Recent research in robotics has demonstrated that a hybrid optimization algorithm can significantly improve path planning for multiple autonomous robots operating in shared spaces like warehouses. The approach refines the Pelican Optimization Algorithm (POA) by incorporating chaotic mapping for better initial population distribution and firefly algorithm disturbance strategies to escape local optima.
This enhanced algorithm, often tested in simulation environments for Visual Simultaneous Localization and Mapping (VSLAM)-based robots, aims to solve the complex problem of collision-free and efficient path planning for fleets. The goal is to maximize the overall success rate of obstacle avoidance (OA) and minimize total travel time or distance for collaborative tasks in indoor logistics.

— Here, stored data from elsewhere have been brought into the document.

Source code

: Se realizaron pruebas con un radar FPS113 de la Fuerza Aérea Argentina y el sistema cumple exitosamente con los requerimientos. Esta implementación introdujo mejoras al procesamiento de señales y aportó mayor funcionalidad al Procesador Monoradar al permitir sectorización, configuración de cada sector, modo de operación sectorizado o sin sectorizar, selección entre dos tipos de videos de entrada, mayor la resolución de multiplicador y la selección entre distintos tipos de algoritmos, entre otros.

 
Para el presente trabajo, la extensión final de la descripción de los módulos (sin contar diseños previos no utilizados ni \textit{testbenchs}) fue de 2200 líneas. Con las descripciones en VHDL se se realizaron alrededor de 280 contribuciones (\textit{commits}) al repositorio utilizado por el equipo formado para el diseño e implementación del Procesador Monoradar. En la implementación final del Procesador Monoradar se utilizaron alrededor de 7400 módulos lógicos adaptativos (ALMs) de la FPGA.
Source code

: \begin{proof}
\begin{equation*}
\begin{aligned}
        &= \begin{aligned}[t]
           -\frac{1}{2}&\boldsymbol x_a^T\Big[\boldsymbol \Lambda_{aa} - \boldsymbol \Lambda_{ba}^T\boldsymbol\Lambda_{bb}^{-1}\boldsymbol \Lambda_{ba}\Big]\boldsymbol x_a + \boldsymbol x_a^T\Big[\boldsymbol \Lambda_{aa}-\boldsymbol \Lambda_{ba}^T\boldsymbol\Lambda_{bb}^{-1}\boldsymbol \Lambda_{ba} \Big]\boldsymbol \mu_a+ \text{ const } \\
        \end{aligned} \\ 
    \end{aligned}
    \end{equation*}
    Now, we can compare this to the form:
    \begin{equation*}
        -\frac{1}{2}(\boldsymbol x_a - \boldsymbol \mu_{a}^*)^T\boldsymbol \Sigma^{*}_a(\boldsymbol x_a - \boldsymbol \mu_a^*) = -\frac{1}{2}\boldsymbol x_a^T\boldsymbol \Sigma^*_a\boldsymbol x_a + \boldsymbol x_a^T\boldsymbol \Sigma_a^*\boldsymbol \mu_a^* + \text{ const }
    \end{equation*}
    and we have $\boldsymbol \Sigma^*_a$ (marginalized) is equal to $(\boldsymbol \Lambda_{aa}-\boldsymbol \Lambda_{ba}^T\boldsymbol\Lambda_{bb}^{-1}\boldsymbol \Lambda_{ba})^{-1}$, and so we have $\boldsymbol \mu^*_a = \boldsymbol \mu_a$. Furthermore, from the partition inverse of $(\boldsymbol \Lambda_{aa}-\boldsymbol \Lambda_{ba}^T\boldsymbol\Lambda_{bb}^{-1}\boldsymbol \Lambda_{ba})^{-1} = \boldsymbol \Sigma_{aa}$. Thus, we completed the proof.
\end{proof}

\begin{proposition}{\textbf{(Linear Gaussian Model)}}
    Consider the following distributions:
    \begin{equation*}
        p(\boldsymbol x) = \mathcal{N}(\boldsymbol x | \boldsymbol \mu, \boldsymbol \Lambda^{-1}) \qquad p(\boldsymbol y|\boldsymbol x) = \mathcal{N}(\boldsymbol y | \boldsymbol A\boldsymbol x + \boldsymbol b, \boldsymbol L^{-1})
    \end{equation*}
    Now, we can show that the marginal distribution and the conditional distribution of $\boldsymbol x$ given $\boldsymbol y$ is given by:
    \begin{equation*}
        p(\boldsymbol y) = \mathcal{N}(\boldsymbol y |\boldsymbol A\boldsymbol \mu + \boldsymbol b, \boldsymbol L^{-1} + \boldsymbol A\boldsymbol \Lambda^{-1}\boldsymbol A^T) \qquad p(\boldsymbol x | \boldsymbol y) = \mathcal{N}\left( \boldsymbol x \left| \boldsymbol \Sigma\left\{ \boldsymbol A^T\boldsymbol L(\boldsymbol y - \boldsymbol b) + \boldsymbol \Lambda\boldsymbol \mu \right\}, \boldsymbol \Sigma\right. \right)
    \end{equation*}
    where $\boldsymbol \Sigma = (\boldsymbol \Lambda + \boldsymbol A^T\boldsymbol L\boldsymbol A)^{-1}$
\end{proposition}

Studies, including one published in 'Scientific Reports' in 2024, confirm that such metaheuristic hybrids can outperform standard algorithms in convergence speed and solution quality for multi-robot path planning (MRPP). The integration of chaotic maps helps in exploring the search space more thoroughly at the start, while the firefly-inspired perturbations prevent the algorithm from settling on sub-optimal paths.
The primary application is in automated warehouses and manufacturing plants, where efficient robot coordination is critical for throughput. While promising in simulation, real-world deployment faces challenges like dynamic obstacles, sensor noise, and the need for real-time computational performance, which remain active areas of engineering research.